I admit it.
I was one of "those" women. The type who always has a bunch of male friends and doesn't see anything wrong with that. The type who says that she has problems "getting along with" or understanding other women. Let me tell you something about women like me.
It's not you. It's us.
Sorry, sisters who hang out with the guys and always say it's because there is no drama. I'm blowing up your spot.
The reality is, (at least for me) the harsh terrain of high school social hierarchy left a really foul taste in my mouth and I never wanted to deal with it again.
Little did I realize that I dug my own hole for the longest time. That "I don't give a fuck" image that I was presenting to the world was a problem. It made me standoffish. (Ever heard that line: "when I first met you I thought you were a huge bitch". Yeah. Can't always blame it on the RBF.)
People thought I was a bitch because I WAS one. Or I didn't bother correcting them at all.
I had friends. Sure they were dudes and would never really get what being a girl/woman was all about, but hey, I had friends.
What I didn't understand then, that I truly understand now, is that I was at fault for perpetuating stereotypes against my own sex. "Bitches be crazy" or some nonsense that guys would say, I would agree with, because I thought I was just being one of the guys.
News flash younger me: you aren't one of the guys, and there's nothing wrong with that.
Sure. I have trained in Muay Thai for the last 8 years or so (off and on). I like video games. I like cars. I like a lot of "guy" things. I'm not really into makeup. I shop when I need stuff, not for fun. I paint my nails occasionally but it's not that big of a deal. I'm not huge into stereotypical "girl" things.
That isn't a valid excuse to say that I can't relate to other women. It's a cop out. It's laziness.

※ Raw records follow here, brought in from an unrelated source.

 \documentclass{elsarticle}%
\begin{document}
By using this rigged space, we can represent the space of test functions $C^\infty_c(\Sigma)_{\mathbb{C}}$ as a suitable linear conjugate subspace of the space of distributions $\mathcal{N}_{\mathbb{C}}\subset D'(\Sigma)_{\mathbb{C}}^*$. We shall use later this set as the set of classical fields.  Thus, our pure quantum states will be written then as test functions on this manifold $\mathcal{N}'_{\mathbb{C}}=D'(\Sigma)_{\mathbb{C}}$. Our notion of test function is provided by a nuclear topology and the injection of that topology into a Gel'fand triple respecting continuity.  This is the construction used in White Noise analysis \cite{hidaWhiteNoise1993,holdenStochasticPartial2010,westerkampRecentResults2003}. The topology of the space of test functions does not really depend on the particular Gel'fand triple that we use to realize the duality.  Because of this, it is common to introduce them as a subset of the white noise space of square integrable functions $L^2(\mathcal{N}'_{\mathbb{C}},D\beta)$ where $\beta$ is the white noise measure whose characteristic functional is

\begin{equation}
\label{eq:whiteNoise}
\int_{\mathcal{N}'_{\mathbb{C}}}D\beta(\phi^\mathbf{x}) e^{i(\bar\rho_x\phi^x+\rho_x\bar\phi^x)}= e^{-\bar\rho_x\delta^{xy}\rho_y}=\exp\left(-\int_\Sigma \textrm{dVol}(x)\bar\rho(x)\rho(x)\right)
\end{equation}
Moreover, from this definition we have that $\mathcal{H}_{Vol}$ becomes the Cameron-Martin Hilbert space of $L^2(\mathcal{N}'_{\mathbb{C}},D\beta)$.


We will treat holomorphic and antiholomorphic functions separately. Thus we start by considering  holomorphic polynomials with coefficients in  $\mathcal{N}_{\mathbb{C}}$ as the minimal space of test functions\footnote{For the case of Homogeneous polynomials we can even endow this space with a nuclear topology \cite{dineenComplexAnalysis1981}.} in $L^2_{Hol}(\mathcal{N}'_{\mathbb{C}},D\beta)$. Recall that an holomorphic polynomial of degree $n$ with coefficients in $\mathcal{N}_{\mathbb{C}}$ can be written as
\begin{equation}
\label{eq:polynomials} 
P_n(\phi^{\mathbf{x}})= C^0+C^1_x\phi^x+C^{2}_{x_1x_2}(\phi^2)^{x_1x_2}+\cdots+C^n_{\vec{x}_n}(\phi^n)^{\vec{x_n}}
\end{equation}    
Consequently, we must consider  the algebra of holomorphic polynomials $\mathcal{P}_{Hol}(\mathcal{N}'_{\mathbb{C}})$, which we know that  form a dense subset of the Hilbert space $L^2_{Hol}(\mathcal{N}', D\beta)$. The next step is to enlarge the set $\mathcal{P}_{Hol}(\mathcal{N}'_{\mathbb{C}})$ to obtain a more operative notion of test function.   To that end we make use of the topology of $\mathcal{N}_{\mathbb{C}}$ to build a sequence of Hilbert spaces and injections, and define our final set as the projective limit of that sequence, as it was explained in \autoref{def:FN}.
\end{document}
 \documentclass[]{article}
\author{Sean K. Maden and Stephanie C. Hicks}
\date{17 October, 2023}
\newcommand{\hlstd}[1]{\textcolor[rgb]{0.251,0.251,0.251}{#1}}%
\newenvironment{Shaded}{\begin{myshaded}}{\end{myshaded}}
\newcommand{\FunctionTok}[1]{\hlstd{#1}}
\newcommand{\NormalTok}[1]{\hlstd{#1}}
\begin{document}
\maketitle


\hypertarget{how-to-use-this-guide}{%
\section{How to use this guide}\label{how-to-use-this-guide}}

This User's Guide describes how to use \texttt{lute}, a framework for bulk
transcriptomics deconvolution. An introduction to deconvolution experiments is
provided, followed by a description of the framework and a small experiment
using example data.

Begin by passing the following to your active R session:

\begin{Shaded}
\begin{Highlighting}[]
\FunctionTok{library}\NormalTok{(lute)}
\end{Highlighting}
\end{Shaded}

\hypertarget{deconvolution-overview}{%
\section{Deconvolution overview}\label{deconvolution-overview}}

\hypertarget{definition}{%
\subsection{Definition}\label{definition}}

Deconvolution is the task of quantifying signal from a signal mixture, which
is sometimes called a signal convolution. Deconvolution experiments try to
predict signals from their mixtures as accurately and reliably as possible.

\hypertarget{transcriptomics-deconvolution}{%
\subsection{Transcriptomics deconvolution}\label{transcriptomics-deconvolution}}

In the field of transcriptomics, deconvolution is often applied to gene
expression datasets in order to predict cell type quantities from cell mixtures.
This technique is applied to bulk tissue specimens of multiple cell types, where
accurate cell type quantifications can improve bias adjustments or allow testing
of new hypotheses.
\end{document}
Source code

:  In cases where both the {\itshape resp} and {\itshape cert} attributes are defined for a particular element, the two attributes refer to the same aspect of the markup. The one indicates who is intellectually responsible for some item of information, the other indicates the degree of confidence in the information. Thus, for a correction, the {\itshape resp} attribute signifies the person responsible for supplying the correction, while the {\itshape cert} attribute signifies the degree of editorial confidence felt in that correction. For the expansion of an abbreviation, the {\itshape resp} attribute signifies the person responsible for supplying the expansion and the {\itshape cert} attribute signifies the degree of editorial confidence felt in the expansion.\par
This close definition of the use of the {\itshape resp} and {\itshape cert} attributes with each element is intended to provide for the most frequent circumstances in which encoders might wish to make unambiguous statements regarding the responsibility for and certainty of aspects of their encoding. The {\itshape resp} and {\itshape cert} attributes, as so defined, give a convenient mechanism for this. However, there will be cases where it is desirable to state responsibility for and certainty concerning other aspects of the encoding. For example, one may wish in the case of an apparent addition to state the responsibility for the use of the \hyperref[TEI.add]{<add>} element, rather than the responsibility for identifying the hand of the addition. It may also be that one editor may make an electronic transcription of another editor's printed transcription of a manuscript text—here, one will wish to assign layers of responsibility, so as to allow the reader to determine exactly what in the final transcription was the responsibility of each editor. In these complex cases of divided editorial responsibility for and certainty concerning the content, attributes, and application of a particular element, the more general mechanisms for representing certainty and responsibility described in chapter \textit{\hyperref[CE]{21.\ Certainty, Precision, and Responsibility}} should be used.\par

I used to make the same excuse. I didn't value my fellow women for who they were. I reduced them to their femininity. I turned them into flat characters instead of the brilliant, strong, multifaceted, complex human beings that they are. I was not a voice for women, or men who fall outside the typical male stereotype. I was a straight up asshole.
I'm not saying that you can't have guy friends. I still have many of the same guy friends that I had back then. We hang out. We also talk about their relationships, their careers, and their lives.
For a long time, I was giving my male friends better treatment than those women who I could have been friends with. I was treating my male friends like complex human beings, but was not extending that same courtesy to the women around me.
That's not okay.
I'm 26 now. I've learned much and have much to learn. I have female friends. I ask them about their lives, their jobs, their boyfriends/husbands/girlfriends/wives, their living situations, their troubles. The women around me have morphed from flat, 2-D characters, to complex emotional and wonderful human beings.
I'm sure that in my young and stupid days, I ruined some good chances of having a few good female friends. (All the regrets.)
But I think that without that time, and without the learning curve, I wouldn't appreciate my female friends like I do now.
Being one of the guys doesn't mean that you can't have female friends. It also doesn't mean that you can't be feminine.
Being a woman doesn't mean that you can't be tough. It doesn't mean that you can't be strong. It doesn't mean that you can't do the "manly" things, like drink beer and watch football.
Being a human means liking what you like, doing what you do, and finding people along the way that appreciate you for who you are.